The first step, she said, is to sit them down and go over various costs associated with phone ownership, and lay out who’s responsible for them.
There are some obvious costs — the phone itself, a phone plan, a case, and sometimes a phone protection plan.
Taub said if a child is on the younger side — around 13 or 14 years old — you can start by teaching them about data overages, connecting to wireless networks and turning off data roaming when travelling to avoid a hefty bill.
With older teenagers, she said parents can gradually shift the responsibility of paying the phone bill onto them.
But there are many more less visible costs, such as in-app purchases or sign-ups for trials that can sneakily be added to a credit card.
Rebecca Snow recalled her kids playing a popular online world-building game, Roblox, which often requires in-app purchases for new avatars or outfits for the characters.

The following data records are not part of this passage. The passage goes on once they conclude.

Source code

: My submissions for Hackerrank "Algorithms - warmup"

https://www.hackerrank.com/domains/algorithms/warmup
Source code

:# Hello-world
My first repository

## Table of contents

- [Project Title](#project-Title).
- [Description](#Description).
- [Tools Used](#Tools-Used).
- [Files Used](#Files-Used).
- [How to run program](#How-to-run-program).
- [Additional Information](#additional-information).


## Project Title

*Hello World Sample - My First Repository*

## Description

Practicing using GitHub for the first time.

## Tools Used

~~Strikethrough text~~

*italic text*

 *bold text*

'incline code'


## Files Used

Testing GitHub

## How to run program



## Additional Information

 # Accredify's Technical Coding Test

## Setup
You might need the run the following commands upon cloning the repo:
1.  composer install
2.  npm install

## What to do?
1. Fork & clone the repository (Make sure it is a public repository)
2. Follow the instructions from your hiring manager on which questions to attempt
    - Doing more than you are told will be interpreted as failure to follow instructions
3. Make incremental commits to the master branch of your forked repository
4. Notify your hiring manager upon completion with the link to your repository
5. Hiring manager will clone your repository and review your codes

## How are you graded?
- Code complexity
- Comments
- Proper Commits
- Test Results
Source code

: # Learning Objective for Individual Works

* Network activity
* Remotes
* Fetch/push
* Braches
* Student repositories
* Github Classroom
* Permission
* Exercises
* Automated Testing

“They used to ask me, ‘Can we get Robux?'” said Snow, co-founder of the Toronto chapter of Unplugged Canada, a group that advocates for smartphone-free childhoods.
“They didn’t realize that that’s me actually spending money on Robux, buying these little digital tokens to get little outfits for their avatars.”
Certified financial planner Kalee Boisvert is also familiar with requests for game token purchases.
When Boisvert’s 11-year-old daughter — who has a smartphone without a cellphone plan — asks for in-app purchases, it starts up a conversation.
“It’s just that priorities conversation and reviewing with them what matters,” she said.